### Requirement
Your reply should consist solely of the lines from the one containing "Enlarge the object" through the end of the data, restated word for word.

Stored dataset items:
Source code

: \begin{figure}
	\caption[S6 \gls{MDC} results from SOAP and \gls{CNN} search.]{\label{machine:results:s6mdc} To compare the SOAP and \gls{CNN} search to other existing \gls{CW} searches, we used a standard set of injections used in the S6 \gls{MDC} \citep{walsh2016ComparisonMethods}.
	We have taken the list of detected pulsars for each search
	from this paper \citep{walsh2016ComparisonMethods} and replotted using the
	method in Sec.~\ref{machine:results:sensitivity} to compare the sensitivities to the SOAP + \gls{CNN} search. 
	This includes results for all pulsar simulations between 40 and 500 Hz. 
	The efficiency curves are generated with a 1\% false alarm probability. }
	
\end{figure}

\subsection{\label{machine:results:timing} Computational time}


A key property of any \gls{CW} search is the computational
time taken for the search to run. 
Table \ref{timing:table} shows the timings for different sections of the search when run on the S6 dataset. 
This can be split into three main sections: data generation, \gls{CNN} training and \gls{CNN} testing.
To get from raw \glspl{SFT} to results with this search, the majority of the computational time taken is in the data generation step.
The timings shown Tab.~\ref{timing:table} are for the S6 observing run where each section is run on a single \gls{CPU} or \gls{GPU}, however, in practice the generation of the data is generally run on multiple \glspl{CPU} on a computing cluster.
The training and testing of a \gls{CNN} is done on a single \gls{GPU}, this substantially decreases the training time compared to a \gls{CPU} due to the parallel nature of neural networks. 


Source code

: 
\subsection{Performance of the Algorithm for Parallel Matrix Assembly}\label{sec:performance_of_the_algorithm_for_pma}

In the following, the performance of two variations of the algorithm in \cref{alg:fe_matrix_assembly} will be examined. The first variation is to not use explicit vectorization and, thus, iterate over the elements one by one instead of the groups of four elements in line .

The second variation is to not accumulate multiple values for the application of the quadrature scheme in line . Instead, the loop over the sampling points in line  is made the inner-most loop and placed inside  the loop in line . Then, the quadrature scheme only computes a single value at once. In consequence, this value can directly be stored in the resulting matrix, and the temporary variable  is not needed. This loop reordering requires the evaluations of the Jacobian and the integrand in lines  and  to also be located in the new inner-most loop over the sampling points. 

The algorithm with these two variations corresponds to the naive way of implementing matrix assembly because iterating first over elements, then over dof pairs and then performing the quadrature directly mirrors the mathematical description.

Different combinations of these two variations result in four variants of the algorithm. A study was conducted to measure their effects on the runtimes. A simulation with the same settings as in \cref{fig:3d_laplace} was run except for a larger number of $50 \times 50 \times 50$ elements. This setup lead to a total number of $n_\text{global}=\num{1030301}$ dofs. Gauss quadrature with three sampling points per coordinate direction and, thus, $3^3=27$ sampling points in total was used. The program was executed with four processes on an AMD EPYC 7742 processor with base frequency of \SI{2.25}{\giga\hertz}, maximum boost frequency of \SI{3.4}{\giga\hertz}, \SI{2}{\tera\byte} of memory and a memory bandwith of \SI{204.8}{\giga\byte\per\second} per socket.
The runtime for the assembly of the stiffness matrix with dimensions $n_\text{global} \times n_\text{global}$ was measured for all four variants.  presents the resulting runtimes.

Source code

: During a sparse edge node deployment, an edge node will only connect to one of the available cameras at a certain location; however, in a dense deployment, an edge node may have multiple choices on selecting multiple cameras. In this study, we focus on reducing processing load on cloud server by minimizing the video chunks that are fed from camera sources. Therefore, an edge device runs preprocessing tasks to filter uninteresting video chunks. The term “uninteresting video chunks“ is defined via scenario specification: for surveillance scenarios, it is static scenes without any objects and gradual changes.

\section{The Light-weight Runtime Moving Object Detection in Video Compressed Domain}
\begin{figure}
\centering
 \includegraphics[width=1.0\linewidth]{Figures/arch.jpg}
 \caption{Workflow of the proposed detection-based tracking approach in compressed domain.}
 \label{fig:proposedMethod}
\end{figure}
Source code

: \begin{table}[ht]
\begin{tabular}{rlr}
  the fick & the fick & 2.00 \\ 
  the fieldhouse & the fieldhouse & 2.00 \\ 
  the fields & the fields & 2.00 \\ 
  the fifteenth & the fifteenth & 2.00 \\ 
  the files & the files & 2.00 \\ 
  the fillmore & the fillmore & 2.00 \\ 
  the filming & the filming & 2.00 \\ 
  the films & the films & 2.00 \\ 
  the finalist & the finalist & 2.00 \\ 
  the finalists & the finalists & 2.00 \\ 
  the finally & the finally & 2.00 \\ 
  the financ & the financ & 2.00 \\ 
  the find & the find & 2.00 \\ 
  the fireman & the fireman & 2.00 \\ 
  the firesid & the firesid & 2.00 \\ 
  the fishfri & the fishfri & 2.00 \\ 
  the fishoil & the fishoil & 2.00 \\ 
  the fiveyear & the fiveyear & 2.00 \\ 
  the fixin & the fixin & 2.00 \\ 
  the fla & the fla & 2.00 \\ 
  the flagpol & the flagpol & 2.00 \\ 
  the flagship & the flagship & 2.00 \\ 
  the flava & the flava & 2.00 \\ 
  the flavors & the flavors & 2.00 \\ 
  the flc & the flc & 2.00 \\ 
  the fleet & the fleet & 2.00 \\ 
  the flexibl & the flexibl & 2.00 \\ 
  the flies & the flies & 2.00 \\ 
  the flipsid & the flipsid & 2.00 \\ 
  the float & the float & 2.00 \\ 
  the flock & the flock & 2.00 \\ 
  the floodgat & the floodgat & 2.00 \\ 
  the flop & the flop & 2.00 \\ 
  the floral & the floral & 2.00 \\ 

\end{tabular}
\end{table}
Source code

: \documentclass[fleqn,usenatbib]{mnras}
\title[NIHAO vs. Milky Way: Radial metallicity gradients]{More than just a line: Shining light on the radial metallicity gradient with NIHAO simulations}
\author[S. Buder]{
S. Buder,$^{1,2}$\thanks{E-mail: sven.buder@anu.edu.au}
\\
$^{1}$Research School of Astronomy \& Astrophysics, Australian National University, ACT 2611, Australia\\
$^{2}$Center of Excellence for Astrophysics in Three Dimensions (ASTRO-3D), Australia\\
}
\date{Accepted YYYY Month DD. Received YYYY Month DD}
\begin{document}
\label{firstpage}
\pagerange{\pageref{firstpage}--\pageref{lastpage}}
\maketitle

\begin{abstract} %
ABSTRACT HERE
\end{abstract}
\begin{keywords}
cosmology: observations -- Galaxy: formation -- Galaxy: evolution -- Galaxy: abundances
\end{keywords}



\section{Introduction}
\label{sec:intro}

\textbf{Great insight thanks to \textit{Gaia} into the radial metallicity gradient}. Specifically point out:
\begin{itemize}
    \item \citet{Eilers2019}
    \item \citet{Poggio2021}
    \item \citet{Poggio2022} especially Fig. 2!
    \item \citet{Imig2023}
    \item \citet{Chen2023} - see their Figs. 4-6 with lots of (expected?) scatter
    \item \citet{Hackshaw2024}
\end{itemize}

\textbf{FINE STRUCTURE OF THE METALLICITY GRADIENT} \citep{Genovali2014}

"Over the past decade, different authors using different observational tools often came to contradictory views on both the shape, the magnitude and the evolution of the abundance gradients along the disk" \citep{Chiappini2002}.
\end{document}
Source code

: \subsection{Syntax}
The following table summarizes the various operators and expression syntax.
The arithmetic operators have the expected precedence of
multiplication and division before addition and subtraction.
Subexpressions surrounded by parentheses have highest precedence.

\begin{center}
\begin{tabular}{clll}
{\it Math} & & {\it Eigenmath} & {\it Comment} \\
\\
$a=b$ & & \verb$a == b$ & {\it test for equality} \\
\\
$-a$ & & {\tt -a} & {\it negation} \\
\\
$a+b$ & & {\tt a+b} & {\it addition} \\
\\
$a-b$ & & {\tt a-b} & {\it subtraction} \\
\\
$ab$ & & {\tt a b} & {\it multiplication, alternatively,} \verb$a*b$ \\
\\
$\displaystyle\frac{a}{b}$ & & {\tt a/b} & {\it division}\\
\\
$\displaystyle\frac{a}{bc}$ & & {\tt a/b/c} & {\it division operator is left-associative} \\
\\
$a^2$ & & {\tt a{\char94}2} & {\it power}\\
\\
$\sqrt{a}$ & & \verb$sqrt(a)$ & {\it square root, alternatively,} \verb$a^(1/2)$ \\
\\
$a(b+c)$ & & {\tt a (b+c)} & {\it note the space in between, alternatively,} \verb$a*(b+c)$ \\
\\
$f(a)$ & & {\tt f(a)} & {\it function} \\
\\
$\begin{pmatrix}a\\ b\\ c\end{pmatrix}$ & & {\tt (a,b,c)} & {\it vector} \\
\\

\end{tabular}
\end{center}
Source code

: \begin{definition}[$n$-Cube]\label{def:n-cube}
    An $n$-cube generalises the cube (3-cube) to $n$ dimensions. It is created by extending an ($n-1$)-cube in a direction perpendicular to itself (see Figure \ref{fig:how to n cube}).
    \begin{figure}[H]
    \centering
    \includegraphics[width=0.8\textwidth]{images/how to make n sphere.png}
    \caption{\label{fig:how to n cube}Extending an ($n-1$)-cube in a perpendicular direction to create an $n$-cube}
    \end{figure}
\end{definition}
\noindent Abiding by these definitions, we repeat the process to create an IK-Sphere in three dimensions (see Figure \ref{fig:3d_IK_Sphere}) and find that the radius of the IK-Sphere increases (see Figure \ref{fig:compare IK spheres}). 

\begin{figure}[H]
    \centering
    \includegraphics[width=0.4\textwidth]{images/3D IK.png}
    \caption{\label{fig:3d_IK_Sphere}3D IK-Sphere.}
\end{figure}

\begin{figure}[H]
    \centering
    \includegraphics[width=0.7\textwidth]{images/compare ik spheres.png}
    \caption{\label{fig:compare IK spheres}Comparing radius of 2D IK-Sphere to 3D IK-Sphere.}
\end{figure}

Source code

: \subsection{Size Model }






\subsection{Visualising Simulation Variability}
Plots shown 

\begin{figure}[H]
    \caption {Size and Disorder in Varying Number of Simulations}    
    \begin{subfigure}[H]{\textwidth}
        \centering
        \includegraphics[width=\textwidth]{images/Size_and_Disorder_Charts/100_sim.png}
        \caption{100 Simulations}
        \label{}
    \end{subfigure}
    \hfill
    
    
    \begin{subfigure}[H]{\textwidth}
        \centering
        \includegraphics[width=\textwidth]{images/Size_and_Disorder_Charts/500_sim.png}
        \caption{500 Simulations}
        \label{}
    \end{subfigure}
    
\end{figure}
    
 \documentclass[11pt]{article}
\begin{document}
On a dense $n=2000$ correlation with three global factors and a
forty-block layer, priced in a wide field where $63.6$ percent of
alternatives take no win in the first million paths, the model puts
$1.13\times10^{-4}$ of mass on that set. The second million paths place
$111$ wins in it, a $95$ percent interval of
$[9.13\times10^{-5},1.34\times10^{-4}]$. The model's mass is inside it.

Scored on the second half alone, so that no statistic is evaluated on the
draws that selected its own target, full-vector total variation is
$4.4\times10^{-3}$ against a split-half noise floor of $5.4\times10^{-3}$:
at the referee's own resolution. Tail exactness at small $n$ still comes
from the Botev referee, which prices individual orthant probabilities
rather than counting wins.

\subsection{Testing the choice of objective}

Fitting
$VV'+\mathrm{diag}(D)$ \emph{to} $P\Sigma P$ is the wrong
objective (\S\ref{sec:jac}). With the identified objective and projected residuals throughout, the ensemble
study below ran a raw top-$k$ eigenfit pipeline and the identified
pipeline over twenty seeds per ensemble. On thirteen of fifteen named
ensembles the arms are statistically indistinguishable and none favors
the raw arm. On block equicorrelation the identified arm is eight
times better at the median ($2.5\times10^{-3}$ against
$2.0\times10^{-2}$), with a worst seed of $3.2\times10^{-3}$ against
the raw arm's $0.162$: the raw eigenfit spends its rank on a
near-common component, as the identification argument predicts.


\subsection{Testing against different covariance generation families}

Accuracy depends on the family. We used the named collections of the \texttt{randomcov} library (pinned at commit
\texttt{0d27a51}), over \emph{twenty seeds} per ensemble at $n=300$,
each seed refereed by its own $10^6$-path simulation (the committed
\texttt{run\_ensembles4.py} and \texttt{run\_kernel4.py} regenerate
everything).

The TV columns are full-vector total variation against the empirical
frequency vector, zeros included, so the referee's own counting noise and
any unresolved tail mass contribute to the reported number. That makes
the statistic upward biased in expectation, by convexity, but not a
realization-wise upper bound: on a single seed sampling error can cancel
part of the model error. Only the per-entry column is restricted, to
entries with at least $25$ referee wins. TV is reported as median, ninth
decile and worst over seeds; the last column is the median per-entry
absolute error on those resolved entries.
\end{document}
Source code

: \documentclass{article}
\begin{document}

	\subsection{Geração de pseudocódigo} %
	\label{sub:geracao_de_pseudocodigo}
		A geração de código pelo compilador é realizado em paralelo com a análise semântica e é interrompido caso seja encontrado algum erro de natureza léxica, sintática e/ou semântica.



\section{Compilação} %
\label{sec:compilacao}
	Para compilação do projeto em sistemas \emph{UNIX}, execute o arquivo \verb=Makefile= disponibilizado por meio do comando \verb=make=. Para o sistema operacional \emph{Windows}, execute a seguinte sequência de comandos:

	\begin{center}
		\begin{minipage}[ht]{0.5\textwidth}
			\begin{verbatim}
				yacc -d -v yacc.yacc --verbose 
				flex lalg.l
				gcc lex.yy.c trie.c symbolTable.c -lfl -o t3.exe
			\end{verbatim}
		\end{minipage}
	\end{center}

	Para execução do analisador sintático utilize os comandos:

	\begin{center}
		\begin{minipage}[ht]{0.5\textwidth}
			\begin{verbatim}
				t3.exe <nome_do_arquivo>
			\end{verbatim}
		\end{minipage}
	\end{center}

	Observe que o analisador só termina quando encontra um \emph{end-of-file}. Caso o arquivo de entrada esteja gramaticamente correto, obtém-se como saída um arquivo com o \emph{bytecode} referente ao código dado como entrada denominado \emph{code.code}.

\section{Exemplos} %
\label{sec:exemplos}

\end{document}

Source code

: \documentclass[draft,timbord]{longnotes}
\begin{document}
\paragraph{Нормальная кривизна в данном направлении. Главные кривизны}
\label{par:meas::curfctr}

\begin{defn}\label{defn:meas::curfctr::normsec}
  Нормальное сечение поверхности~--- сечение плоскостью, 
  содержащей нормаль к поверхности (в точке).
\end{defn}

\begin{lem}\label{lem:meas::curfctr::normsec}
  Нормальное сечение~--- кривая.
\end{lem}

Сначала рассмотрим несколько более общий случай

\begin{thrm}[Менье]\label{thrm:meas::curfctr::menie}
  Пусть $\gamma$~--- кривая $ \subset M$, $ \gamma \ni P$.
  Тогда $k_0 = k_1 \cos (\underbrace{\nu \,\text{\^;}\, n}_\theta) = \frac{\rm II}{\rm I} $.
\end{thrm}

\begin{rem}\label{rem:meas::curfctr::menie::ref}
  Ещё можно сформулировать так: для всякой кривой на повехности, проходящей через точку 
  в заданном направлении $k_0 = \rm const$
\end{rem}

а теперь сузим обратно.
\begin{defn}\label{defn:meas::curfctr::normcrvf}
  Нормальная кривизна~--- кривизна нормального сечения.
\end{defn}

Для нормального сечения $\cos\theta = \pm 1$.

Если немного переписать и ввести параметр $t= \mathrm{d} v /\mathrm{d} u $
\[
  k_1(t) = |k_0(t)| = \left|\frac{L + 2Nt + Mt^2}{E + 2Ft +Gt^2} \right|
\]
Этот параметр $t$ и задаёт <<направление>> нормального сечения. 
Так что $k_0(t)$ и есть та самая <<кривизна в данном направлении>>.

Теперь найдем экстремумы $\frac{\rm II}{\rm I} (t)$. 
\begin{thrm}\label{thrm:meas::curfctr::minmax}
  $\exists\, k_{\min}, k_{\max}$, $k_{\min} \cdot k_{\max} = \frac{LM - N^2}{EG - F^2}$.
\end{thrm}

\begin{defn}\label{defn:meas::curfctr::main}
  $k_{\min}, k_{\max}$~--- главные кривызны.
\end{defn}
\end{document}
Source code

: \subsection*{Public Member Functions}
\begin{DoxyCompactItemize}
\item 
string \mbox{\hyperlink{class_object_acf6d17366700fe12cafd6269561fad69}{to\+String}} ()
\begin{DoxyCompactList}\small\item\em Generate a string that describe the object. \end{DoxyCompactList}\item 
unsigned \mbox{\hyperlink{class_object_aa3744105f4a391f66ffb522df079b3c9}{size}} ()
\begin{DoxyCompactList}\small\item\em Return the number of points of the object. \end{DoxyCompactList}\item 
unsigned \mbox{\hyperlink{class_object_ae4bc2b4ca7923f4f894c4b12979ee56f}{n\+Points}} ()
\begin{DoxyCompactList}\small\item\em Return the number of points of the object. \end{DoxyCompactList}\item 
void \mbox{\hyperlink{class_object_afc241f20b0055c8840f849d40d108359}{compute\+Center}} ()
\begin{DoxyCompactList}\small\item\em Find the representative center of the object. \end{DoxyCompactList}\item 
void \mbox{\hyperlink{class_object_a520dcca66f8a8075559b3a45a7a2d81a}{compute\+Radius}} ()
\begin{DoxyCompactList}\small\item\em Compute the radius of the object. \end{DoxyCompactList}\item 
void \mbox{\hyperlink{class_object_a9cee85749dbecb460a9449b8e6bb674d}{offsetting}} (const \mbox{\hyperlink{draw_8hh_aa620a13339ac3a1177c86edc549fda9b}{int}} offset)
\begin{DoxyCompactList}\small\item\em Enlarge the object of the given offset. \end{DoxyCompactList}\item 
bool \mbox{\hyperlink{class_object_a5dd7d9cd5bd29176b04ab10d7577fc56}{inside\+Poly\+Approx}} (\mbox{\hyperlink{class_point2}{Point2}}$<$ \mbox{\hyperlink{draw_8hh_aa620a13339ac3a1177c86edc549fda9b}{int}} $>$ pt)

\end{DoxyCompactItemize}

### Solution to this task
\begin{DoxyCompactList}\small\item\em Enlarge the object of the given offset. \end{DoxyCompactList}\item 
bool \mbox{\hyperlink{class_object_a5dd7d9cd5bd29176b04ab10d7577fc56}{inside\+Poly\+Approx}} (\mbox{\hyperlink{class_point2}{Point2}}$<$ \mbox{\hyperlink{draw_8hh_aa620a13339ac3a1177c86edc549fda9b}{int}} $>$ pt)

\end{DoxyCompactItemize}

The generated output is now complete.